Tout d’abord, je voudrais redire combien les gouvernements sont sensibles à la mobilisation des citoyens et qu’ils le sont particulièrement sur les questions de Paix, de défense nationale, de programmes d’armements. Dans le même temps, on ne peut pas dire que ces mêmes gouvernements déploient de gros efforts de débats et de transparence.
La paix, les politiques de défenses, les programmes d’équipements militaires sont éminemment politiques. Et même si nous sommes indépendants des partis et des gouvernements, nous intervenons dans un champ qui touche directement à la politique car il touche à l’appareil d’état.
Deuxième idée importante à prendre en compte, c’est que depuis la seconde guerre mondiale aucune avancée concrète de désarmement ne s’est faite sans la mobilisation des citoyens.
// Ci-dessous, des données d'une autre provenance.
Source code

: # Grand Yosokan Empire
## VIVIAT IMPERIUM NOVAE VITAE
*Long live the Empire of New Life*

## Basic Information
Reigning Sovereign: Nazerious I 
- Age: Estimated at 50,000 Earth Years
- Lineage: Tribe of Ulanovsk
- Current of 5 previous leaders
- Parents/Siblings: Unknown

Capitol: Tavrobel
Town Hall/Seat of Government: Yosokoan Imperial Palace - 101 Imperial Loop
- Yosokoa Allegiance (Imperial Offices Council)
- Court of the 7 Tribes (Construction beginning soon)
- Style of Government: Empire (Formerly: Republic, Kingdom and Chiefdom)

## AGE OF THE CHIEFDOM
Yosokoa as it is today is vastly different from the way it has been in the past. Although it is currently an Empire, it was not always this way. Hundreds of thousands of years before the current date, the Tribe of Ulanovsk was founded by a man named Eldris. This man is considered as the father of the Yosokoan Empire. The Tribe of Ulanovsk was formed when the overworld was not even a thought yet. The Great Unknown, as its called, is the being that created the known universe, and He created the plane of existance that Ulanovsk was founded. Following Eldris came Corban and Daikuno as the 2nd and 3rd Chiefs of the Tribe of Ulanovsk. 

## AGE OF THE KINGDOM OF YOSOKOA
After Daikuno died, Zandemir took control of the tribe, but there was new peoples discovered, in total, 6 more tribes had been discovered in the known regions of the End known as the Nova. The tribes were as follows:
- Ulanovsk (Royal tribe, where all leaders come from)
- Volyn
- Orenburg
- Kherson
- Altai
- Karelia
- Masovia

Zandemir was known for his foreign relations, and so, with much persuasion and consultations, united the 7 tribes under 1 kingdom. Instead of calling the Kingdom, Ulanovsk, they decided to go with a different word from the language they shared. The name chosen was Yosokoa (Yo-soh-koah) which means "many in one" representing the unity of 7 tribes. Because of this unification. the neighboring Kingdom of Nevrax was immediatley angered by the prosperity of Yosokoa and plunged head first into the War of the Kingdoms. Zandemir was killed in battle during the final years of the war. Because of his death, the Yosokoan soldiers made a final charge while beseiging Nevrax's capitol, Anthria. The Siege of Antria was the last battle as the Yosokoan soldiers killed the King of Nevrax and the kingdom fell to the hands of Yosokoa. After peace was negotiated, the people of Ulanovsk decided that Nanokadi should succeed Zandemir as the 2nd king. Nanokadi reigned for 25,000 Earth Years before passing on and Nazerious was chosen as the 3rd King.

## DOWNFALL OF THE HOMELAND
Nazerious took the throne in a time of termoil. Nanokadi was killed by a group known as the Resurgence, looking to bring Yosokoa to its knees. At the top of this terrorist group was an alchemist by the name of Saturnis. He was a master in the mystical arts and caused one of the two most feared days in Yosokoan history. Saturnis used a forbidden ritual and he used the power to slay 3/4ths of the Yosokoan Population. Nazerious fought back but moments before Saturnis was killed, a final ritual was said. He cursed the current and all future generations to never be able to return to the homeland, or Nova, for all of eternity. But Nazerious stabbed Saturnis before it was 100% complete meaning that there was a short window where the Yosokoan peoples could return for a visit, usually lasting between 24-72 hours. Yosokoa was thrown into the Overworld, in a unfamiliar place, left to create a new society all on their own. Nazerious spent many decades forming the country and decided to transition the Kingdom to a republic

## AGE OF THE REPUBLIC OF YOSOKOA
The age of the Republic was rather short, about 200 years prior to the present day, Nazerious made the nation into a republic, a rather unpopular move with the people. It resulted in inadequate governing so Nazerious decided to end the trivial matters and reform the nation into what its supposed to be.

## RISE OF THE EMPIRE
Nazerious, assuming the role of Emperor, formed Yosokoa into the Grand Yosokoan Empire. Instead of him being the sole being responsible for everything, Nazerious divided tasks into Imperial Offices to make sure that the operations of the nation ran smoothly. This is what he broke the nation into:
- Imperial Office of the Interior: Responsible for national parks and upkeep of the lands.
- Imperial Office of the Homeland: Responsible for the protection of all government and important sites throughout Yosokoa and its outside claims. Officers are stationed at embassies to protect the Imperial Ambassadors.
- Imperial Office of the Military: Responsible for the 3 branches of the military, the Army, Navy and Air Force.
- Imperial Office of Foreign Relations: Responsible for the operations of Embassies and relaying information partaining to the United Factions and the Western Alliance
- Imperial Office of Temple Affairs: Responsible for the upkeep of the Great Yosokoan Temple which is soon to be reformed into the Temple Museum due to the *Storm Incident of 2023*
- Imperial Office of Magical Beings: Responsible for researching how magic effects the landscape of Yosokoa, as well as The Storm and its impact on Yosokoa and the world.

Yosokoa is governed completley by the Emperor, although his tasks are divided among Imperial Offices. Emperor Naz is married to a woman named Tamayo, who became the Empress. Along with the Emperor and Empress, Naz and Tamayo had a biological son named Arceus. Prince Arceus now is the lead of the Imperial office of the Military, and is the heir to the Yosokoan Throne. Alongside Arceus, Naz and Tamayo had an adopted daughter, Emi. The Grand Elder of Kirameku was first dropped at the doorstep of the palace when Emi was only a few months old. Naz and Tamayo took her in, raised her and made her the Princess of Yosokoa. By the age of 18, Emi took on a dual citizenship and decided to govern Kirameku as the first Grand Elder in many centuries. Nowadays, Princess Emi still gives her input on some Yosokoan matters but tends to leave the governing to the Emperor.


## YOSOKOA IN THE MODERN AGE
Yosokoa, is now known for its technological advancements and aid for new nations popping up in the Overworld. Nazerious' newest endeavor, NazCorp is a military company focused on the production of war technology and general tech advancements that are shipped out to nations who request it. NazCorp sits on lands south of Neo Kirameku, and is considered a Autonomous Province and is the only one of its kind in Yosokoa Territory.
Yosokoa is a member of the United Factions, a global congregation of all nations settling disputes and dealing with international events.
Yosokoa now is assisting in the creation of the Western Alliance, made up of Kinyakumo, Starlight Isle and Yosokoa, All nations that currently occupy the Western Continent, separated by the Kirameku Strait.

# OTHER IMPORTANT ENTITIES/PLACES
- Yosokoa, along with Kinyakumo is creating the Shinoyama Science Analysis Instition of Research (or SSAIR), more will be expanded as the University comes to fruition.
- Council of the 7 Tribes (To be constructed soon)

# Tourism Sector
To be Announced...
Hélène Langevin-Joliot nous a rappelé hier combien l’appel de Stockholm avait été essentiel pour empêcher une nouvelle utilisation de l’arme atomique par les Américains pendant la guerre de Corée. Plus près de nous, le premier accord de désarmement nucléaire de l’histoire entre les USA et l’URSS en 1987 a porté sur les missiles contre lesquels des millions de pacifistes s’étaient mobilisés dans les années 80.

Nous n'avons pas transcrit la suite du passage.